On Wednesday, Florida Secretary of State Ken Detzner told the federal government’s top voting rights attorney, Voting Section Chief T. Christian Herren, Jr., in a letter that DOJ appeared to be placing the voting rights of non-citizens above legal voters because it told Florida to stop purging voter rolls, and that another federal agency, the Department of Homeland Security, was illegally withholding data to help identify non-citizens.

“This hardly seems like an approach earnestly designed to protect the integrity of elections and to ensure that eligible voters have their votes counted,” wrote Detzner. “It is an unfortunate but now undeniable fact that Florida’s voter rolls include individuals who are not citizens of the United States.”

This latest volley in the voting wars is not unique to Florida and based on unfortunate and undeniable facts that Detzner’s boss, Gov. Rick Scott, and other high Tea-Party officials overseeing elections in other states—namely Colorado, New Mexico and Michigan—do not want to earnestly discuss. That reality, beyond obvious election-year politics, is that states have established procedures for removing ineligible voters—people who die, are convicted felons, move out of state, or are incorrectly registered.

But these procedures vary with each class of voter and take time, which is intended to protect legal voters from being purged. That has been a bedrock principle of federal and state voting rights law and policy for decades. What is happening now is that states like Florida are doing computer analyses of their statewide voter lists using a variety of government databases that were never designed for vetting voters, particularly for citizenship. In Florida’s case, it wants to use that data for fast track voter purges.

“There are potential non-citizens. We don’t know how many are non-citizens,” Chris Cate, spokesman for Secretary of State Detzner said Thursday. “We don’t know how many names that DHS will be able to confirm, but we will confirm some.”
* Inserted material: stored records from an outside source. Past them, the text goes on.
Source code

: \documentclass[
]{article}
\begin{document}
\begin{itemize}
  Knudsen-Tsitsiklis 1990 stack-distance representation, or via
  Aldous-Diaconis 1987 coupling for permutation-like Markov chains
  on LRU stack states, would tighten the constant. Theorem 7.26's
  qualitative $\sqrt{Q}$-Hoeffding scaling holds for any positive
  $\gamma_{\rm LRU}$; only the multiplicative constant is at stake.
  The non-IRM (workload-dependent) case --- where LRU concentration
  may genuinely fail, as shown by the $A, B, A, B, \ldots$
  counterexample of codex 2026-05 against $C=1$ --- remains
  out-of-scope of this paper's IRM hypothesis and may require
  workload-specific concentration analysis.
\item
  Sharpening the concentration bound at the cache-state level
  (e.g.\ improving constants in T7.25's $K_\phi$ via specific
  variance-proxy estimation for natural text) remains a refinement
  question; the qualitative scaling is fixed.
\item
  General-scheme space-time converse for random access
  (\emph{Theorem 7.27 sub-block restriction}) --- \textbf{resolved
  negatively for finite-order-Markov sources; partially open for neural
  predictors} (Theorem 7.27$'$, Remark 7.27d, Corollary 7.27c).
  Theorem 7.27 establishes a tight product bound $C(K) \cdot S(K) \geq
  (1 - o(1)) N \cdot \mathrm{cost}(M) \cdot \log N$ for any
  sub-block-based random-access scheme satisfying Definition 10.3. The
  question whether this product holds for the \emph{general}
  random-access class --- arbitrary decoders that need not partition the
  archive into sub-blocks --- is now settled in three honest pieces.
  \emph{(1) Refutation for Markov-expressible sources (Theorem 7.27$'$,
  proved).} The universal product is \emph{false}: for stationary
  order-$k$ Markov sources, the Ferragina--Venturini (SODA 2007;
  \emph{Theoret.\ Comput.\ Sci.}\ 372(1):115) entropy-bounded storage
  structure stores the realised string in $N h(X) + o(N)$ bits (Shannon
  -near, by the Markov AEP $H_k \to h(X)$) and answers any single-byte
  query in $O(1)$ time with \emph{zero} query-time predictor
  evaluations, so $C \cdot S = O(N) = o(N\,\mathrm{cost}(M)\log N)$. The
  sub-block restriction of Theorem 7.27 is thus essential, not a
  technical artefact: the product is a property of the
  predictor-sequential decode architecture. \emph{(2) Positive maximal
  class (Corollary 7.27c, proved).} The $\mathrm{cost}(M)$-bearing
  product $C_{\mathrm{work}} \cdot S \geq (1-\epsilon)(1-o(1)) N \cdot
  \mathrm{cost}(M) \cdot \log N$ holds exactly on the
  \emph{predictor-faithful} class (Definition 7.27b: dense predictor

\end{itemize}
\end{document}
Under George W. Bush, the DOJ conducted a five-year nationwide investigation into voter fraud between 2002 and 2007, and found just 86 convictions in a country of more than 120 million voters. The Republican National Lawyers Association listed only 35 convictions in Florida between 1998 and 2011: more Floridians died from lightning. However, these facts have not stopped Florida’s latest voting rights crackdown.

Last week, DOJ’s Herren wrote to Florida saying that a mass purge would likely violate two federal laws, one that barred any substantial change in voting procedures in states covered by the Voting Rights Act of 1965, and another that barred any purge 90 days before federal elections under the National Voter Registration Act of 1993 (NVRA). Florida holds its 2012 congressional primaries in early August.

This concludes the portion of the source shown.